The executor of Richard Davenport's estate brings a constitutional challenge to the statutory provision that a wife's unresolved alimony claims survive her husband's death as a lien on his estate.
Davenport's answer, she sought a divorce on the ground of cruel treatment and counterclaimed for temporary and permanent alimony, a property settlement and attorney fees.
In January 1978, the trial court granted a divorce and reserved for later determination the issues of alimony, property rights and attorney fees. A hearing on the issue of temporary alimony was held; before an order had been entered, Richard Davenport died. Mrs. Davenport filed a motion to substitute the executor of Richard Davenport's estate for the deceased plaintiff under Code Ann. 30-201, which provides that a wife's unresolved alimony claims are a lien upon the husband's estate. The executor objected to the substitution on the ground that Code Ann. 30-201 violates several provisions of the State and Federal Constitutions. 1
The trial court upheld the constitutionality of the statute, ordered the substitution, and certified its order for immediate review. We affirm.

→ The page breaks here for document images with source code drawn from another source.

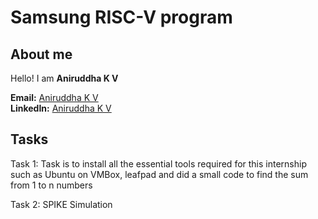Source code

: # Samsung RISC-V program

## About me
Hello! I am **Aniruddha K V**

**Email:** [Aniruddha K V](mailto:aniruddhkv89@gmail.com) <br>
**LinkedIn:** [Aniruddha K V](https://www.linkedin.com/in/aniruddha-k-v-162b04285/)

## Tasks
Task 1: Task is to install all the essential tools required for this internship such as Ubuntu on VMBox, leafpad and did a small code to find the sum from 1 to n numbers

Task 2: SPIKE Simulation
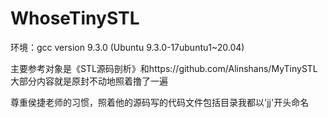 # WhoseTinySTL
环境：gcc version 9.3.0 (Ubuntu 9.3.0-17ubuntu1~20.04) <br>

主要参考对象是《STL源码剖析》和https://github.com/Alinshans/MyTinySTL <br>
大部分内容就是原封不动地照着撸了一遍

尊重侯捷老师的习惯，照着他的源码写的代码文件包括目录我都以'jj'开头命名<br>
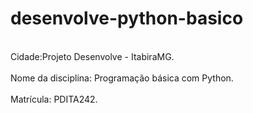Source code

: # desenvolve-python-basico 
<br> Cidade:Projeto Desenvolve - ItabiraMG. </br>
<br> Nome da disciplina: Programação básica com Python. </br>
<br> Matrícula: PDITA242. </br>

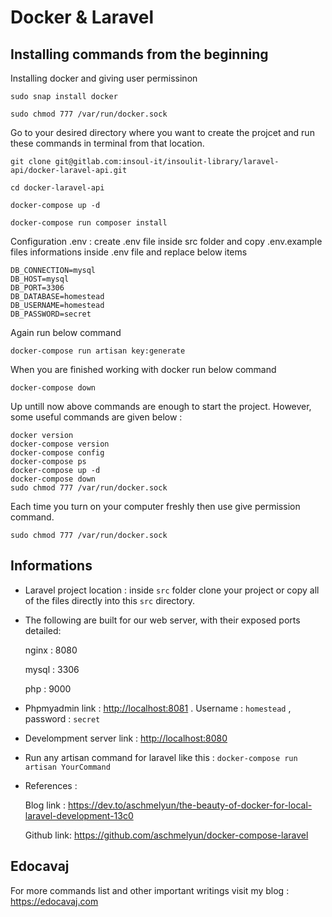 # Docker & Laravel

## Installing commands from the beginning

  Installing docker and giving user permissinon

    sudo snap install docker

    sudo chmod 777 /var/run/docker.sock

  Go to your desired directory where you want to create the projcet and run these commands in terminal from that location.

    git clone git@gitlab.com:insoul-it/insoulit-library/laravel-api/docker-laravel-api.git

    cd docker-laravel-api

    docker-compose up -d

    docker-compose run composer install

  Configuration .env : create .env file inside src folder and copy .env.example files informations inside .env file and replace below items

    DB_CONNECTION=mysql
    DB_HOST=mysql
    DB_PORT=3306
    DB_DATABASE=homestead
    DB_USERNAME=homestead
    DB_PASSWORD=secret

  Again run below command

    docker-compose run artisan key:generate

  When you are finished working with docker run below command

    docker-compose down

  Up untill now above commands are enough to start the project. However, some useful commands are given below :

    docker version
    docker-compose version
    docker-compose config
    docker-compose ps
    docker-compose up -d
    docker-compose down
    sudo chmod 777 /var/run/docker.sock

  Each time you turn on your computer freshly then use give permission command.

    sudo chmod 777 /var/run/docker.sock

## Informations

- Laravel project location : inside `src` folder clone your project or copy all of the files directly into this `src` directory.

- The following are built for our web server, with their exposed ports detailed:
  
  nginx : 8080

  mysql : 3306
  
  php : 9000

- Phpmyadmin link : <http://localhost:8081> . Username : `homestead` , password : `secret`

- Develompment server link : <http://localhost:8080>

- Run any artisan command for laravel like this : `docker-compose run artisan YourCommand`

- References :

  Blog link : <https://dev.to/aschmelyun/the-beauty-of-docker-for-local-laravel-development-13c0>

  Github link: <https://github.com/aschmelyun/docker-compose-laravel>

## Edocavaj

For more commands list and other important writings visit my blog : <https://edocavaj.com>
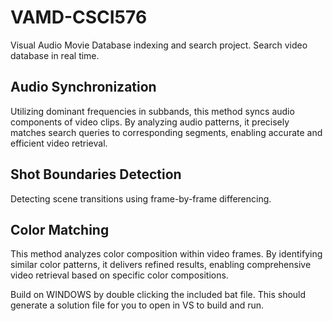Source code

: # VAMD-CSCI576
Visual Audio Movie Database indexing and search project. Search video database in real time.

Audio Synchronization
---------------------

Utilizing dominant frequencies in subbands, this method syncs audio components of video clips. By analyzing audio patterns, it precisely matches search queries to corresponding segments, enabling accurate and efficient video retrieval.

Shot Boundaries Detection
-------------------------

Detecting scene transitions using frame-by-frame differencing.

Color Matching
--------------

This method analyzes color composition within video frames. By identifying similar color patterns, it delivers refined results, enabling comprehensive video retrieval based on specific color compositions.


Build on WINDOWS by double clicking the included bat file. This should generate a solution file for you to open in VS to build and run.
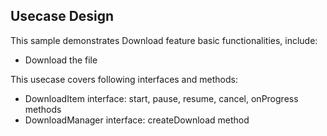 ## Usecase Design

This sample demonstrates Download feature basic functionalities, include:

* Download the file

This usecase covers following interfaces and methods:

* DownloadItem interface: start, pause, resume, cancel, onProgress methods
* DownloadManager interface: createDownload method
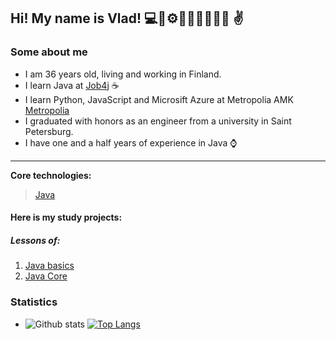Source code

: ## Hi! My name is Vlad! 💻🧠⚙️🚀💡🔧🎯🔥🌐 :v:

### Some about me

- I am 36 years old, living and working in Finland.
- I learn Java at [Job4j](https://job4j.ru/) ☕
- I learn Python, JavaScript and Microsift Azure at Metropolia AMK [Metropolia](https://www.metropolia.fi/en/academics/open-university-courses/nonstop-virtual-studies-information-and-communication-technology)
- I graduated with honors as an engineer from a university in Saint Petersburg.
- I have one and a half years of experience in Java ⌚

-----------------
<b>Core technologies:</b>
> [Java](https://img.shields.io/badge/Java-%3E%3D8-brightgreen)

#### Here is my study projects:
##### Lessons of:
1. [Java basics](https://github.com/vvbudnichenko/job4j_elementary)
2. [Java Core](https://github.com/vvbudnichenko/job4j_tracker)
### Statistics
- ![Github stats](https://github-readme-stats.vercel.app/api?username=vvbudnichenko&hide=stars,prs,issues,contribs)
[![Top Langs](https://github-readme-stats.vercel.app/api/top-langs/?username=vvbudnichenko&layout=compact)](https://github.com/ShamRail/github-readme-stats)
<!--
**vvbudnichenko/vvbudnichenko** is a ✨ _special_ ✨ repository because its `README.md` (this file) appears on your GitHub profile.



- 🔭 I’m currently working on ...
- 🌱 I’m currently learning ...
- 👯 I’m looking to collaborate on ...
- 🤔 I’m looking for help with ...
- 💬 Ask me about ...
- 📫 How to reach me: ...
- 😄 Pronouns: ...
- ⚡ Fun fact: ...
-->
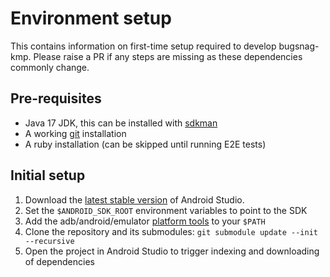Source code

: # Environment setup

This contains information on first-time setup required to develop bugsnag-kmp. Please raise a PR if any steps are missing as these dependencies commonly change.

## Pre-requisites

- Java 17 JDK, this can be installed with [sdkman](https://sdkman.io/)
- A working [git](https://git-scm.com/) installation
- A ruby installation (can be skipped until running E2E tests)

## Initial setup

1. Download the [latest stable version](https://developer.android.com/studio) of Android Studio.
3. Set the `$ANDROID_SDK_ROOT` environment variables to point to the SDK
4. Add the adb/android/emulator [platform tools](https://developer.android.com/studio/command-line/variables) to your `$PATH`
4. Clone the repository and its submodules: `git submodule update --init --recursive`
5. Open the project in Android Studio to trigger indexing and downloading of dependencies
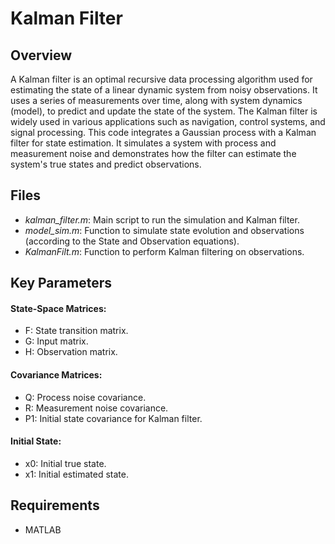 # Kalman Filter
## Overview
A Kalman filter is an optimal recursive data processing algorithm used for estimating the state of a linear dynamic system from noisy observations. It uses a series of measurements over time, along with system dynamics (model), to predict and update the state of the system. The Kalman filter is widely used in various applications such as navigation, control systems, and signal processing.
This code integrates a Gaussian process with a Kalman filter for state estimation. It simulates a system with process and measurement noise and demonstrates how the filter can estimate the system's true states and predict observations.
## Files
* *kalman_filter.m*: Main script to run the simulation and Kalman filter.
* *model_sim.m*: Function to simulate state evolution and observations (according to the State and Observation equations).
* *KalmanFilt.m*: Function to perform Kalman filtering on observations.
## Key Parameters
#### State-Space Matrices:
 * F: State transition matrix.
 * G: Input matrix.
 * H: Observation matrix.
#### Covariance Matrices:
 * Q: Process noise covariance.
 * R: Measurement noise covariance.
 * P1: Initial state covariance for Kalman filter.
#### Initial State:
  * x0: Initial true state.
  * x1: Initial estimated state.
## Requirements
* MATLAB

1. Code Ann. 30-201 provides, in pertinent part: "Should the husband die prior to the court's order on the issues of alimony, the rights of wife shall survive and be a lien upon the estate of the deceased." Ga. L. 1977, pp. 1253, 1256. The executor argues that this provision was enacted in violation of Art. III, Sec. VII, Par. IV of the Georgia Constitution, Code Ann. 2-1304, which requires that the title of an Act indicate its contents and that the Act refer to only one subject matter.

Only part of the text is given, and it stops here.